───── Records for processing ─────

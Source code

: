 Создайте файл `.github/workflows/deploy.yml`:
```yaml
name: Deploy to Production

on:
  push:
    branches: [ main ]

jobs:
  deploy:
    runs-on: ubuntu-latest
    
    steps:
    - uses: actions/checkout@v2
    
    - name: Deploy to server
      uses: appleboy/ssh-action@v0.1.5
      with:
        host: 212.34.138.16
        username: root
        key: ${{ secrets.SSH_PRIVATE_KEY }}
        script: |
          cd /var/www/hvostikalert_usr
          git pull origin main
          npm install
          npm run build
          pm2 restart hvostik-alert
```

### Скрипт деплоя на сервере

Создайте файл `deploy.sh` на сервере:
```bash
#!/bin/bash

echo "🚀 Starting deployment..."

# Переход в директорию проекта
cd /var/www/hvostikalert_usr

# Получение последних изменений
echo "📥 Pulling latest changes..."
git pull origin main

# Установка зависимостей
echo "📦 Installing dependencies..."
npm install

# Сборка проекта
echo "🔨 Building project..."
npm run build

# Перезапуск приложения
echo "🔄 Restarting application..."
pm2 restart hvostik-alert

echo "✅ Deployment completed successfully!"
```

─────

**Problem details**
Using the data above, return every line that contains the string "Создайте".

**Response to the exercise**
: Создайте файл `.github/workflows/deploy.yml`:
Создайте файл `deploy.sh` на сервере:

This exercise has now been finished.